18. NCAA title though, how cool is that?
Jimmy: The best part about that is it wasn’t about me, it was about the team, and that’s why it means so much. It was about doing what the team needed. I wanted to win NCAAs, and that’s what my only focus was – that’s what everyone on the team’s focus was. I am sure other people have similar stories or have accomplished greater feats, but for me, in terms of what I went through, living in San Antonio and then going to Austin to train five to six times a week with some of the best swimmers in the world, I really did start from the bottom when I moved here, and had to work my way up – I love that about my story.
19. Does the NCAA title mean that much to you, and how glad are you that you stuck it out even when things might have seemed tough?
Jimmy: In terms of winning an NCAA… we had come in second so many times, and we were so close to winning it those years. So to come through and win it as a team, individually and on a relay, it all really meant a lot to me – I think having that kind of NCAA is a rare experience. Or I should say it feels rare and I feel very blessed because I know I could not have done any of that without a tremendous group of teammates and coaches. I am so thankful for all of those people. You know, I still live in Austin, and I work out in the weight room sometimes at UT, and sometimes where I live. Anyway, I was (at the apartment building gym) the other day where I live, and I had my shirt off. On the back I have the 2010 Longhorn tattoo. Someone said, “Hey I graduated that year!” I said, “Yeah, I swam there.” And the guy said, “Oh, you’re Jimmy Feigen!” So it’s funny how things work out. I think making it to the Olympics was crazy, and getting second at Worlds was pretty crazy as well. But the struggle individually and as a team for the NCAA Championship, in some ways it is so much harder because so many things have to go perfectly right for you, and some things have to go wrong – if that makes sense – for some other teams. NCAAs is really a crap shoot, because some people show up, some don’t, and some come out of nowhere. You don’t understand what a lottery the NCAA Championship meet is until you compete in one.
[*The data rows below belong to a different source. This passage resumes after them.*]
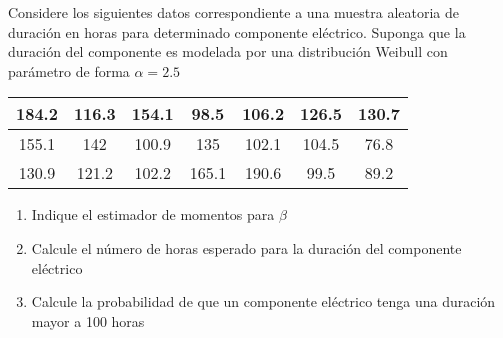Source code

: \documentclass[12pt]{article}
\newenvironment{problem}[2][Problema]{\begin{trivlist}
\item[\hskip \labelsep {\bfseries #1}\hskip \labelsep {\bfseries #2.}]}{\end{trivlist}}
\begin{document}
\begin{problem}{II}
Considere los siguientes datos correspondiente a una muestra aleatoria de duración en horas para determinado componente eléctrico. Suponga que la duración del componente es modelada por una distribución Weibull con parámetro de forma $\alpha=2.5$



\begin{table}[h]
    \centering %
    \begin{tabular}{|c|c|c|c|c|c|c|} %
        \hline
        184.2 & 116.3 & 154.1 & 98.5 & 106.2 & 126.5 & 130.7 \\ \hline
        155.1 & 142 & 100.9 & 135 & 102.1 & 104.5 & 76.8 \\ \hline
        130.9 & 121.2 & 102.2 & 165.1 & 190.6 & 99.5 & 89.2 \\ \hline
    \end{tabular}
    \label{tab:duracion} %
\end{table}

\begin{enumerate}[label=\alph*)] %
    \item Indique el estimador de momentos para $\beta$
    \item Calcule el número de horas esperado para la duración del componente eléctrico
    \item Calcule la probabilidad de que un componente eléctrico tenga una duración mayor a 100 horas
\end{enumerate}


\end{problem}
\end{document}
20. You mention progress and then struggle, yet you come back from the Olympics and then jump right into Worlds, show amazing resilience, and claim that silver individually, which was quite an effort – do you see progress?
Jimmy: In the relay at Worlds, it was my time to step up, and I wasn’t ready for it. That experience serves me better in the future, because having that bad experiences helped me realize my position and place, my strengths and weaknesses, which catapulted me to a silver (in the 100 free) when maybe some people hadn’t thought I was capable of that. I understand and respect what I learned from that relay, and while it was a humbling experience, I had an obligation to make myself better coming out of that. You try to put your best foot forward every single day, every single time. When you stub your toe, you don’t stop trying; you just figure out what you did and put your best foot forward again. You get those good experiences and results, and it does stack up – and it builds your confidence, too, relatively quickly.